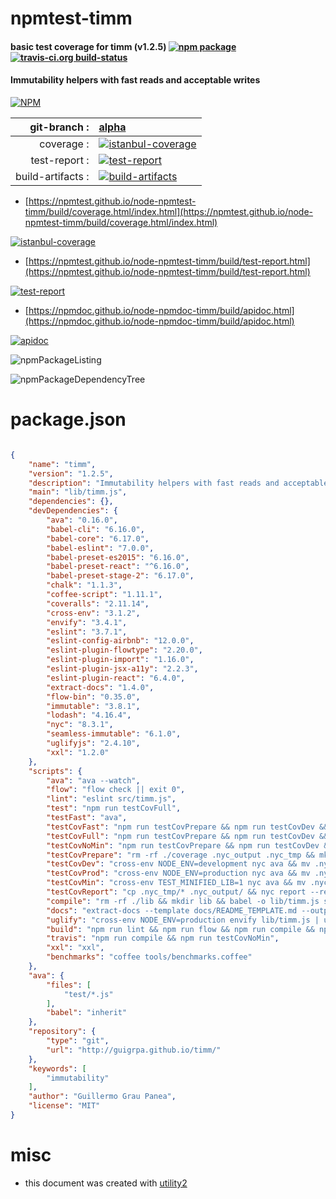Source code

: # npmtest-timm

#### basic test coverage for  timm (v1.2.5)  [![npm package](https://img.shields.io/npm/v/npmtest-timm.svg?style=flat-square)](https://www.npmjs.org/package/npmtest-timm) [![travis-ci.org build-status](https://api.travis-ci.org/npmtest/node-npmtest-timm.svg)](https://travis-ci.org/npmtest/node-npmtest-timm)

#### Immutability helpers with fast reads and acceptable writes

[![NPM](https://nodei.co/npm/timm.png?downloads=true&downloadRank=true&stars=true)](https://www.npmjs.com/package/timm)

| git-branch : | [alpha](https://github.com/npmtest/node-npmtest-timm/tree/alpha)|
|--:|:--|
| coverage : | [![istanbul-coverage](https://npmtest.github.io/node-npmtest-timm/build/coverage.badge.svg)](https://npmtest.github.io/node-npmtest-timm/build/coverage.html/index.html)|
| test-report : | [![test-report](https://npmtest.github.io/node-npmtest-timm/build/test-report.badge.svg)](https://npmtest.github.io/node-npmtest-timm/build/test-report.html)|
| build-artifacts : | [![build-artifacts](https://npmtest.github.io/node-npmtest-timm/glyphicons_144_folder_open.png)](https://github.com/npmtest/node-npmtest-timm/tree/gh-pages/build)|

- [https://npmtest.github.io/node-npmtest-timm/build/coverage.html/index.html](https://npmtest.github.io/node-npmtest-timm/build/coverage.html/index.html)

[![istanbul-coverage](https://npmtest.github.io/node-npmtest-timm/build/screenCapture.buildCi.browser.%252Ftmp%252Fbuild%252Fcoverage.lib.html.png)](https://npmtest.github.io/node-npmtest-timm/build/coverage.html/index.html)

- [https://npmtest.github.io/node-npmtest-timm/build/test-report.html](https://npmtest.github.io/node-npmtest-timm/build/test-report.html)

[![test-report](https://npmtest.github.io/node-npmtest-timm/build/screenCapture.buildCi.browser.%252Ftmp%252Fbuild%252Ftest-report.html.png)](https://npmtest.github.io/node-npmtest-timm/build/test-report.html)

- [https://npmdoc.github.io/node-npmdoc-timm/build/apidoc.html](https://npmdoc.github.io/node-npmdoc-timm/build/apidoc.html)

[![apidoc](https://npmdoc.github.io/node-npmdoc-timm/build/screenCapture.buildCi.browser.%252Ftmp%252Fbuild%252Fapidoc.html.png)](https://npmdoc.github.io/node-npmdoc-timm/build/apidoc.html)

![npmPackageListing](https://npmtest.github.io/node-npmtest-timm/build/screenCapture.npmPackageListing.svg)

![npmPackageDependencyTree](https://npmtest.github.io/node-npmtest-timm/build/screenCapture.npmPackageDependencyTree.svg)



# package.json

```json

{
    "name": "timm",
    "version": "1.2.5",
    "description": "Immutability helpers with fast reads and acceptable writes",
    "main": "lib/timm.js",
    "dependencies": {},
    "devDependencies": {
        "ava": "0.16.0",
        "babel-cli": "6.16.0",
        "babel-core": "6.17.0",
        "babel-eslint": "7.0.0",
        "babel-preset-es2015": "6.16.0",
        "babel-preset-react": "^6.16.0",
        "babel-preset-stage-2": "6.17.0",
        "chalk": "1.1.3",
        "coffee-script": "1.11.1",
        "coveralls": "2.11.14",
        "cross-env": "3.1.2",
        "envify": "3.4.1",
        "eslint": "3.7.1",
        "eslint-config-airbnb": "12.0.0",
        "eslint-plugin-flowtype": "2.20.0",
        "eslint-plugin-import": "1.16.0",
        "eslint-plugin-jsx-a11y": "2.2.3",
        "eslint-plugin-react": "6.4.0",
        "extract-docs": "1.4.0",
        "flow-bin": "0.35.0",
        "immutable": "3.8.1",
        "lodash": "4.16.4",
        "nyc": "8.3.1",
        "seamless-immutable": "6.1.0",
        "uglifyjs": "2.4.10",
        "xxl": "1.2.0"
    },
    "scripts": {
        "ava": "ava --watch",
        "flow": "flow check || exit 0",
        "lint": "eslint src/timm.js",
        "test": "npm run testCovFull",
        "testFast": "ava",
        "testCovFast": "npm run testCovPrepare && npm run testCovDev && npm run testCovReport",
        "testCovFull": "npm run testCovPrepare && npm run testCovDev && npm run testCovProd && npm run testCovMin && npm run testCovReport",
        "testCovNoMin": "npm run testCovPrepare && npm run testCovDev && npm run testCovProd && npm run testCovReport",
        "testCovPrepare": "rm -rf ./coverage .nyc_output .nyc_tmp && mkdir .nyc_tmp",
        "testCovDev": "cross-env NODE_ENV=development nyc ava && mv .nyc_output/* .nyc_tmp/",
        "testCovProd": "cross-env NODE_ENV=production nyc ava && mv .nyc_output/* .nyc_tmp/",
        "testCovMin": "cross-env TEST_MINIFIED_LIB=1 nyc ava && mv .nyc_output/* .nyc_tmp/",
        "testCovReport": "cp .nyc_tmp/* .nyc_output/ && nyc report --reporter=html --reporter=lcov",
        "compile": "rm -rf ./lib && mkdir lib && babel -o lib/timm.js src/timm.js && cp src/api.js.flow lib/timm.js.flow",
        "docs": "extract-docs --template docs/README_TEMPLATE.md --output README.md",
        "uglify": "cross-env NODE_ENV=production envify lib/timm.js | uglifyjs - -o lib/timm.min.js --mangle --compress --comments \"/^!/\"",
        "build": "npm run lint && npm run flow && npm run compile && npm run uglify && npm run testCovFull && npm run docs && npm run xxl",
        "travis": "npm run compile && npm run testCovNoMin",
        "xxl": "xxl",
        "benchmarks": "coffee tools/benchmarks.coffee"
    },
    "ava": {
        "files": [
            "test/*.js"
        ],
        "babel": "inherit"
    },
    "repository": {
        "type": "git",
        "url": "http://guigrpa.github.io/timm/"
    },
    "keywords": [
        "immutability"
    ],
    "author": "Guillermo Grau Panea",
    "license": "MIT"
}
```



# misc
- this document was created with [utility2](https://github.com/kaizhu256/node-utility2)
──────────
REQUIREMENT:
Repeat the listing above exactly from its first line to the line containing "#### Immutability helpers", both included, and omit the pictures.

TASK OUTPUT:
Source code

: # npmtest-timm

#### basic test coverage for  timm (v1.2.5)  [![npm package](https://img.shields.io/npm/v/npmtest-timm.svg?style=flat-square)](https://www.npmjs.org/package/npmtest-timm) [![travis-ci.org build-status](https://api.travis-ci.org/npmtest/node-npmtest-timm.svg)](https://travis-ci.org/npmtest/node-npmtest-timm)

#### Immutability helpers with fast reads and acceptable writes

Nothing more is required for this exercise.